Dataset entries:

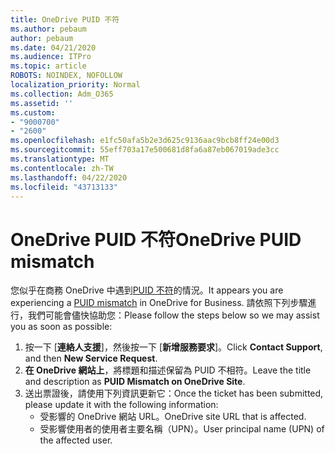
 ```yaml
---
title: OneDrive PUID 不符
ms.author: pebaum
author: pebaum
ms.date: 04/21/2020
ms.audience: ITPro
ms.topic: article
ROBOTS: NOINDEX, NOFOLLOW
localization_priority: Normal
ms.collection: Adm_O365
ms.assetid: ''
ms.custom:
- "9000700"
- "2600"
ms.openlocfilehash: e1fc50afa5b2e3d625c9136aac9bcb8ff24e00d3
ms.sourcegitcommit: 55eff703a17e500681d8fa6a87eb067019ade3cc
ms.translationtype: MT
ms.contentlocale: zh-TW
ms.lasthandoff: 04/22/2020
ms.locfileid: "43713133"
---
```

# <a name="onedrive-puid-mismatch"></a><span data-ttu-id="2cd99-102">OneDrive PUID 不符</span><span class="sxs-lookup"><span data-stu-id="2cd99-102">OneDrive PUID mismatch</span></span>
<span data-ttu-id="2cd99-103">您似乎在商務 OneDrive 中遇到[PUID 不符](https://docs.microsoft.com/sharepoint/support/administration/access-denied-or-need-permission-error-sharepoint-online-or-onedrive-for-business#when-accessing-a-onedrive-site)的情況。</span><span class="sxs-lookup"><span data-stu-id="2cd99-103">It appears you are experiencing a [PUID mismatch](https://docs.microsoft.com/sharepoint/support/administration/access-denied-or-need-permission-error-sharepoint-online-or-onedrive-for-business#when-accessing-a-onedrive-site) in OneDrive for Business.</span></span> <span data-ttu-id="2cd99-104">請依照下列步驟進行，我們可能會儘快協助您：</span><span class="sxs-lookup"><span data-stu-id="2cd99-104">Please follow the steps below so we may assist you as soon as possible:</span></span>

1. <span data-ttu-id="2cd99-105">按一下 [**連絡人支援**]，然後按一下 [**新增服務要求**]。</span><span class="sxs-lookup"><span data-stu-id="2cd99-105">Click **Contact Support**, and then **New Service Request**.</span></span>
2. <span data-ttu-id="2cd99-106">**在 OneDrive 網站上**，將標題和描述保留為 PUID 不相符。</span><span class="sxs-lookup"><span data-stu-id="2cd99-106">Leave the title and description as **PUID Mismatch on OneDrive Site**.</span></span>
3. <span data-ttu-id="2cd99-107">送出票證後，請使用下列資訊更新它：</span><span class="sxs-lookup"><span data-stu-id="2cd99-107">Once the ticket has been submitted, please update it with the following information:</span></span>
    - <span data-ttu-id="2cd99-108">受影響的 OneDrive 網站 URL。</span><span class="sxs-lookup"><span data-stu-id="2cd99-108">OneDrive site URL that is affected.</span></span>
    - <span data-ttu-id="2cd99-109">受影響使用者的使用者主要名稱（UPN）。</span><span class="sxs-lookup"><span data-stu-id="2cd99-109">User principal name (UPN) of the affected user.</span></span>



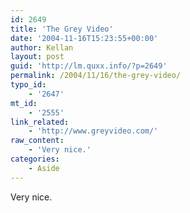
 ```yaml
---
id: 2649
title: 'The Grey Video'
date: '2004-11-16T15:23:55+00:00'
author: Kellan
layout: post
guid: 'http://lm.quxx.info/?p=2649'
permalink: /2004/11/16/the-grey-video/
typo_id:
    - '2647'
mt_id:
    - '2555'
link_related:
    - 'http://www.greyvideo.com/'
raw_content:
    - 'Very nice.'
categories:
    - Aside
---
```


Very nice.
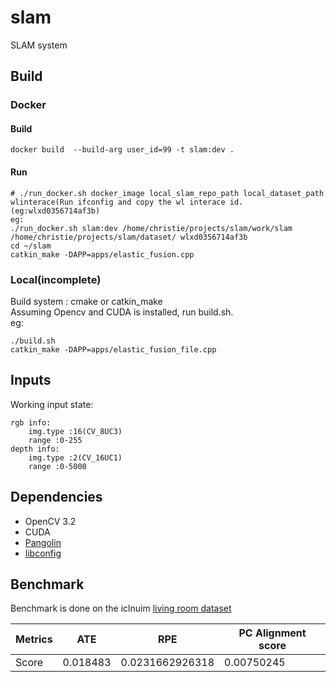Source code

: # slam
SLAM system

## Build
### Docker
#### Build
```
docker build  --build-arg user_id=99 -t slam:dev .
```
#### Run
```
# ./run_docker.sh docker_image local_slam_repo_path local_dataset_path wlinterace(Run ifconfig and copy the wl interace id. (eg:wlxd0356714af3b) 
eg:
./run_docker.sh slam:dev /home/christie/projects/slam/work/slam /home/christie/projects/slam/dataset/ wlxd0356714af3b
cd ~/slam
catkin_make -DAPP=apps/elastic_fusion.cpp
```
### Local(incomplete)
Build system : cmake or catkin_make <br>
Assuming Opencv and CUDA is installed, run build.sh. <br>
eg:
```
./build.sh
catkin_make -DAPP=apps/elastic_fusion_file.cpp
```
## Inputs
Working input state:
```
rgb info:
	img.type :16(CV_8UC3)
	range :0-255
depth info:
	img.type :2(CV_16UC1)
	range :0-5000

```
## Dependencies 
* OpenCV 3.2
* CUDA
* [Pangolin](https://github.com/stevenlovegrove/Pangolin)
* [libconfig](https://github.com/hyperrealm/libconfig.git)

## Benchmark
Benchmark is done on the iclnuim [living room dataset](http://www.doc.ic.ac.uk/~ahanda/living_room_traj0_frei_png.tar.gz)

Metrics | ATE | RPE | PC Alignment score
--- | --- | --- | --- |
Score | 0.018483 | 0.0231662926318 | 0.00750245 
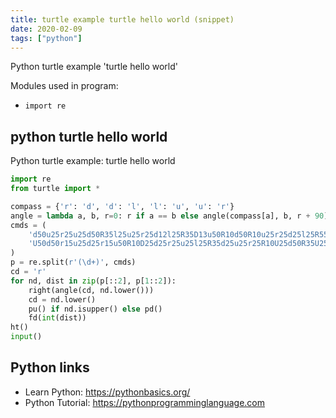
 ```yaml
---
title: turtle example turtle hello world (snippet)
date: 2020-02-09
tags: ["python"]
---
```

Python turtle example 'turtle hello world'


Modules used in program: 
* `import re`

## python turtle hello world

Python turtle example: turtle hello world

```python
import re
from turtle import *

compass = {'r': 'd', 'd': 'l', 'l': 'u', 'u': 'r'}
angle = lambda a, b, r=0: r if a == b else angle(compass[a], b, r + 90)
cmds = (
    'd50u25r25u25d50R35l25u25r25d12l25R35D13u50R10d50R10u25r25d25l25R55'
    'U50d50r15u25d25r15u50R10D25d25r25u25l25R35d25u25r25R10U25d50R35U25l25d25r25u50'
)
p = re.split(r'(\d+)', cmds)
cd = 'r'
for nd, dist in zip(p[::2], p[1::2]):
    right(angle(cd, nd.lower()))
    cd = nd.lower()
    pu() if nd.isupper() else pd()
    fd(int(dist))
ht()
input()


```

## Python links

- Learn Python: https://pythonbasics.org/
- Python Tutorial: https://pythonprogramminglanguage.com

ASSIGNMENT> Among the lines of the preceding data, which ones hold the word "world"? List them.

RESULT OF THE EXERCISE>
title: turtle example turtle hello world (snippet)
Python turtle example 'turtle hello world'
## python turtle hello world
Python turtle example: turtle hello world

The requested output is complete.